Cognitive Load During Problem Solving: Effects on Learning
- date
- 1988
- venue
- Cognitive Science 12(2), 257–285
- type
- paper
- about
- Cognitive load
- archive
- snapshot
caught 18 May 2026 — mid-spring. vetted 18 May 2026 — mid-spring.
John Sweller is an Australian educational psychologist who spent effectively his whole career at the University of New South Wales in Sydney, where he is now emeritus. He took a doctorate from the University of Adelaide in 1972 on animal discrimination learning, moved to UNSW in 1973, and over the late 1970s and early 1980s shifted from animal paradigms to human problem solving. By 1988 he had been working on the question for several years; this paper is the point at which the strands gathered into a named theory.

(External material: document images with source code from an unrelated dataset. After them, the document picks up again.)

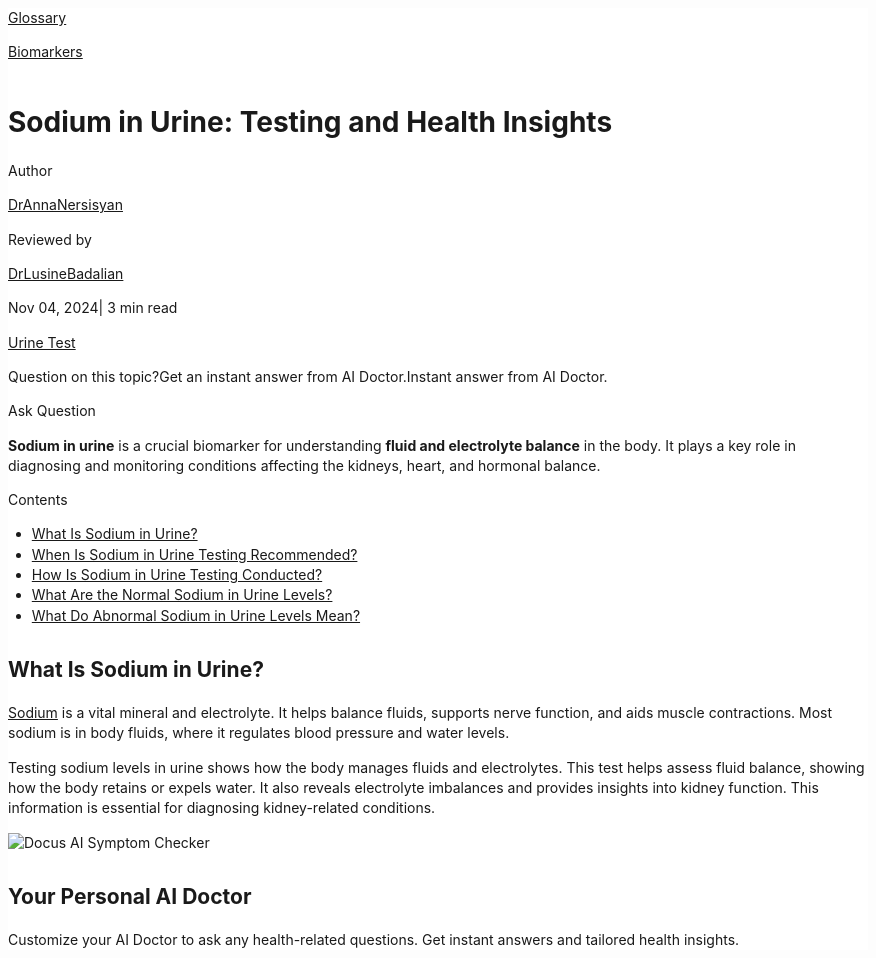 [Glossary](https://docus.ai/glossary)

[Biomarkers](https://docus.ai/glossary/biomarkers)

# Sodium in Urine: Testing and Health Insights

Author

[DrAnnaNersisyan](https://docus.ai/author/dr-anna-nersisyan)

Reviewed by

[DrLusineBadalian](https://docus.ai/author/dr-lusine-badalian)

Nov 04, 2024\| 3 min read

[Urine Test](https://docus.ai/tags/urine-test)

Question on this topic?Get an instant answer from AI Doctor.Instant answer from AI Doctor.

Ask Question

**Sodium in urine** is a crucial biomarker for understanding **fluid and electrolyte balance** in the body. It plays a key role in diagnosing and monitoring conditions affecting the kidneys, heart, and hormonal balance.

Contents

- [What Is Sodium in Urine?](https://docus.ai/glossary/biomarkers/sodium-in-urine#what-is-sodium-in-urine)
- [When Is Sodium in Urine Testing Recommended?](https://docus.ai/glossary/biomarkers/sodium-in-urine#when-is-sodium-in-urine-testing-recommended)
- [How Is Sodium in Urine Testing Conducted?](https://docus.ai/glossary/biomarkers/sodium-in-urine#how-is-sodium-in-urine-testing-conducted)
- [What Are the Normal Sodium in Urine Levels?](https://docus.ai/glossary/biomarkers/sodium-in-urine#what-are-the-normal-sodium-in-urine-levels)
- [What Do Abnormal Sodium in Urine Levels Mean?](https://docus.ai/glossary/biomarkers/sodium-in-urine#what-do-abnormal-sodium-in-urine-levels-mean)

## What Is Sodium in Urine?

[Sodium](https://docus.ai/glossary/biomarkers/sodium) is a vital mineral and electrolyte. It helps balance fluids, supports nerve function, and aids muscle contractions. Most sodium is in body fluids, where it regulates blood pressure and water levels.

Testing sodium levels in urine shows how the body manages fluids and electrolytes. This test helps assess fluid balance, showing how the body retains or expels water. It also reveals electrolyte imbalances and provides insights into kidney function. This information is essential for diagnosing kidney-related conditions.

![Docus AI Symptom Checker](https://docus.ai/_next/image?url=%2Fimages%2Fdark-assistant.png&w=3840&q=100)

## Your Personal AI Doctor

Customize your AI Doctor to ask any health-related questions. Get instant answers and tailored health insights.
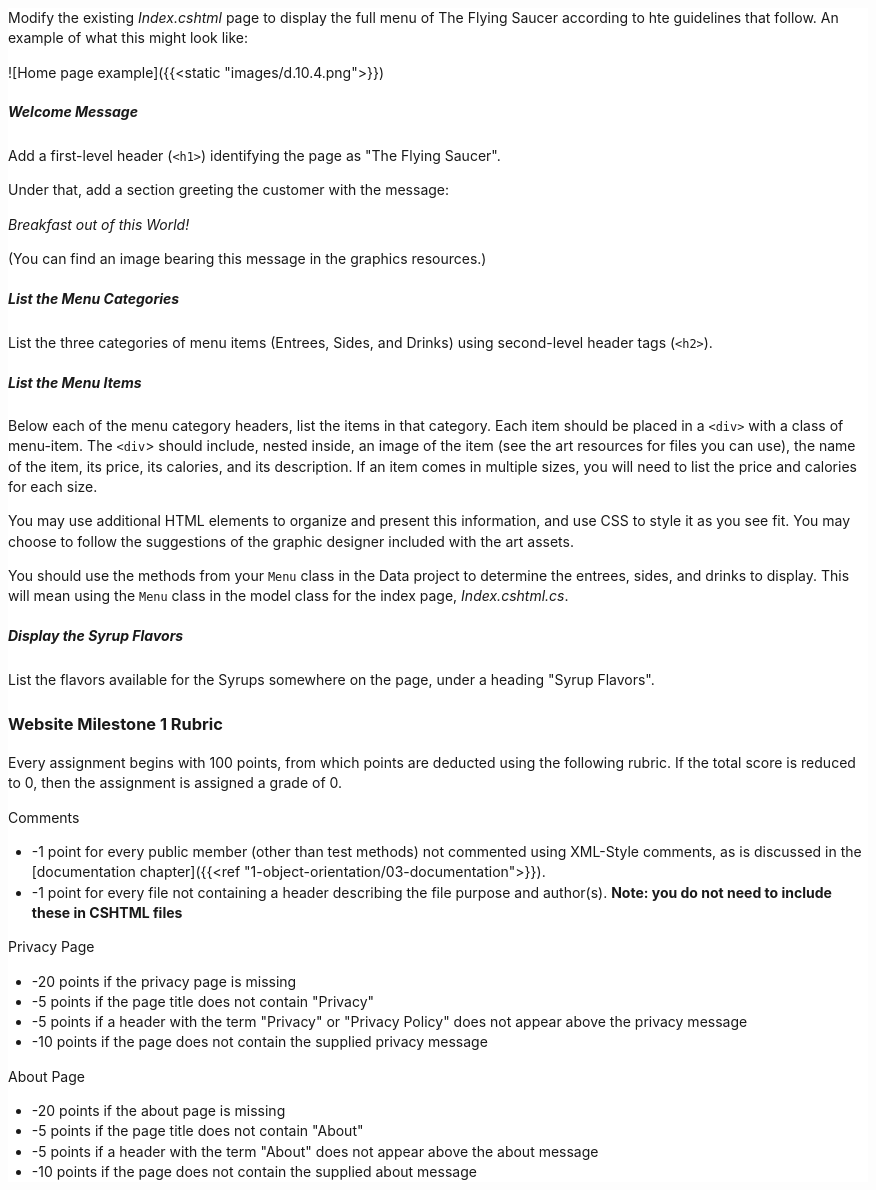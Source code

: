 Modify the existing _Index.cshtml_ page to display the full menu of The Flying Saucer according to hte guidelines that follow.  An example of what this might look like:

![Home page example]({{<static "images/d.10.4.png">}})

##### Welcome Message
Add a first-level header (`<h1>`) identifying the page as "The Flying Saucer".

Under that, add a section greeting the customer with the message:

_Breakfast out of this World!_

(You can find an image bearing this message in the graphics resources.)

##### List the Menu Categories
List the three categories of menu items (Entrees, Sides, and Drinks) using second-level header tags (`<h2>`).

##### List the Menu Items
Below each of the menu category headers, list the items in that category. Each item should be placed in a `<div>` with a class of menu-item. The `<div`> should include, nested inside, an image of the item (see the art resources for files you can use), the name of the item, its price, its calories, and its description. If an item comes in multiple sizes, you will need to list the price and calories for each size.

You may use additional HTML elements to organize and present this information, and use CSS to style it as you see fit.  You may choose to follow the suggestions of the graphic designer included with the art assets.

You should use the methods from your `Menu` class in the Data project to determine the entrees, sides, and drinks to display.  This will mean using the `Menu` class in the model class for the index page, _Index.cshtml.cs_.

##### Display the Syrup Flavors 
List the flavors available for the Syrups somewhere on the page, under a heading "Syrup Flavors".

### Website Milestone 1 Rubric

Every assignment begins with 100 points, from which points are deducted using the following rubric.  If the total score is reduced to 0, then the assignment is assigned a grade of 0.

Comments
* -1 point for every public member (other than test methods) not commented using XML-Style comments, as is discussed in the [documentation chapter]({{<ref "1-object-orientation/03-documentation">}}).
* -1 point for every file not containing a header describing the file purpose and author(s). **Note: you do not need to include these in CSHTML files**

Privacy Page
* -20 points if the privacy page is missing 
* -5 points if the page title does not contain "Privacy"
* -5 points if a header with the term "Privacy" or "Privacy Policy" does not appear above the privacy message
* -10 points if the page does not contain the supplied privacy message

About Page 
* -20 points if the about page is missing
* -5 points if the page title does not contain "About"
* -5 points if a header with the term "About" does not appear above the about message
* -10 points if the page does not contain the supplied about message
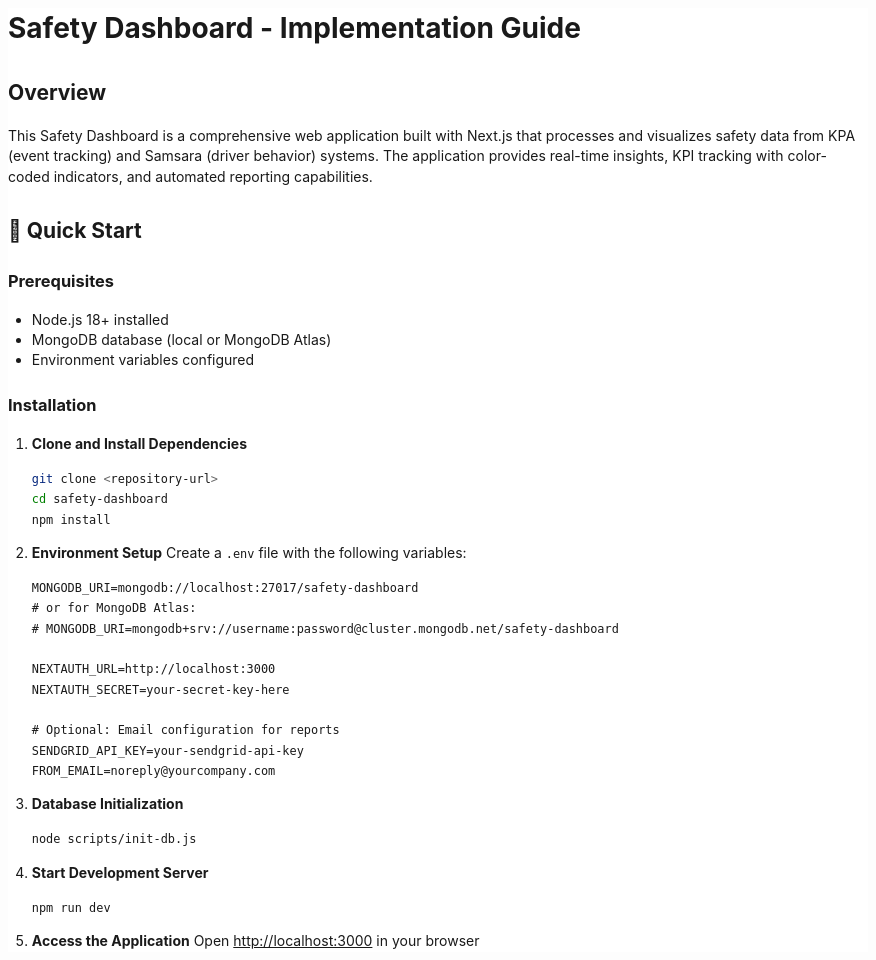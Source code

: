 # Safety Dashboard - Implementation Guide

## Overview

This Safety Dashboard is a comprehensive web application built with Next.js that processes and visualizes safety data from KPA (event tracking) and Samsara (driver behavior) systems. The application provides real-time insights, KPI tracking with color-coded indicators, and automated reporting capabilities.

## 🚀 Quick Start

### Prerequisites

- Node.js 18+ installed
- MongoDB database (local or MongoDB Atlas)
- Environment variables configured

### Installation

1. **Clone and Install Dependencies**
   ```bash
   git clone <repository-url>
   cd safety-dashboard
   npm install
   ```

2. **Environment Setup**
   Create a `.env` file with the following variables:
   ```env
   MONGODB_URI=mongodb://localhost:27017/safety-dashboard
   # or for MongoDB Atlas:
   # MONGODB_URI=mongodb+srv://username:password@cluster.mongodb.net/safety-dashboard

   NEXTAUTH_URL=http://localhost:3000
   NEXTAUTH_SECRET=your-secret-key-here

   # Optional: Email configuration for reports
   SENDGRID_API_KEY=your-sendgrid-api-key
   FROM_EMAIL=noreply@yourcompany.com
   ```

3. **Database Initialization**
   ```bash
   node scripts/init-db.js
   ```

4. **Start Development Server**
   ```bash
   npm run dev
   ```

5. **Access the Application**
   Open [http://localhost:3000](http://localhost:3000) in your browser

Cognitive load theory is the work Sweller is known for, and he stayed with it for decades, later folding in an argument from evolutionary psychology about which kinds of knowledge humans acquire easily and which they do not.
The paper appeared in Cognitive Science, the peer-reviewed journal of the Cognitive Science Society — by 1988 a central venue for the field, and notably the journal Allan Collins, a co-author of the cognitive-apprenticeship chapter elsewhere in this set, had helped found. It is a primary source: it reports Sweller's own experiments, several of them with collaborators in the years leading up to it, and it pairs them with a computational model. The experimental work mostly used mathematics and physics problems given to students; the data are the author's own, and the studies he draws together are his and can be traced to their separate papers.

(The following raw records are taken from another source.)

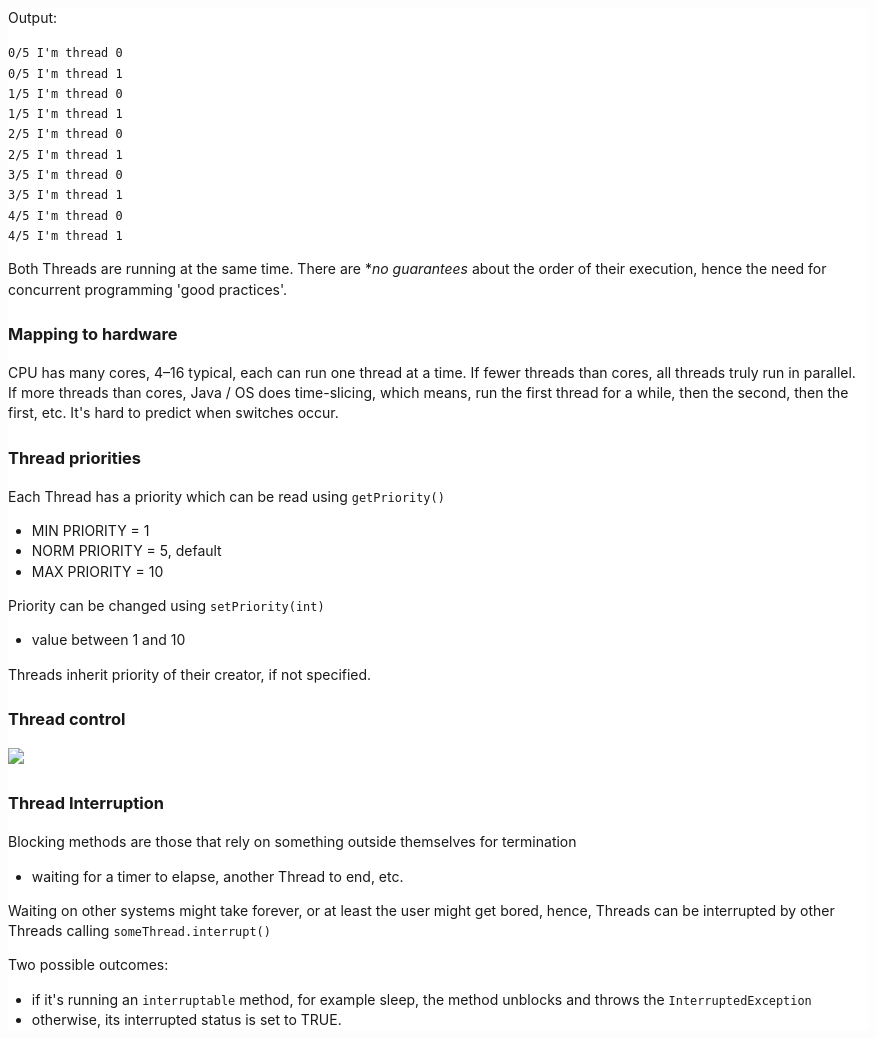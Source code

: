 Output:

```console
0/5 I'm thread 0
0/5 I'm thread 1
1/5 I'm thread 0
1/5 I'm thread 1
2/5 I'm thread 0
2/5 I'm thread 1
3/5 I'm thread 0
3/5 I'm thread 1
4/5 I'm thread 0
4/5 I'm thread 1
```

Both Threads are running at the same time. There are \*_no guarantees_ about the order of their execution, hence the need for concurrent programming 'good practices'.

### Mapping to hardware

CPU has many cores, 4–16 typical, each can run one thread at a time. If fewer threads than cores, all threads truly run in parallel. If more threads than cores, Java / OS does time-slicing, which means, run the first thread for a while, then the second, then the first, etc. It's hard to predict when switches occur.

### Thread priorities

Each Thread has a priority which can be read using `getPriority()`

- MIN PRIORITY = 1
- NORM PRIORITY = 5, default
- MAX PRIORITY = 10

Priority can be changed using `setPriority(int)`

- value between 1 and 10

Threads inherit priority of their creator, if not specified.

### Thread control

![](https://raw.githubusercontent.com/minicoderwen/picwen/main/img/202402131257683.png)

### Thread Interruption

Blocking methods are those that rely on something outside themselves for termination

- waiting for a timer to elapse, another Thread to end, etc.

Waiting on other systems might take forever, or at least the user might get bored, hence, Threads can be interrupted by other Threads calling
`someThread.interrupt()`

Two possible outcomes:

- if it's running an `interruptable` method, for example sleep, the method unblocks and throws the `InterruptedException`
- otherwise, its interrupted status is set to TRUE.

The argument is the founding statement of cognitive load theory. Sweller's claim is that conventional problem solving — in particular the means-ends analysis a novice uses, working backward from the goal and setting subgoals — consumes so much working-memory capacity that little is left over for the thing that actually matters for learning, the building of schemas. A learner can solve a problem and learn almost nothing from having solved it, because the cognitive processes that solving demands and the processes that schema acquisition demands overlap too little. Experts, the paper observes, do not work backward from the goal at all; they recognise a problem type and move forward. The instructional implication, which later cognitive-load research developed at length, is that worked examples and goal-free problems can teach better than conventional problem-solving practice. The position sits in tension with the discovery-oriented and situated approaches of the period, including the cognitive-apprenticeship chapter in this set, and it has a quieter affinity with Bloom's 1984 finding, in "The 2 Sigma Problem", that structured support outperforms leaving learners to work unaided.
Sweller's stake is reputational and professional rather than financial. The paper sold nothing; it is a journal article reporting laboratory studies. It launched a research programme that he led and that carries his name, and that programme has been institutionally successful — cognitive load theory is among the most-cited frameworks in educational psychology and the basis of a large applied literature — so the reputational return on the 1988 paper landing has been considerable. The theory has also drawn methodological challenge over the decades, on the measurement of "load" and on the generality of the worked-example advantage, which a reader meeting the founding paper should weigh against its laboratory origins.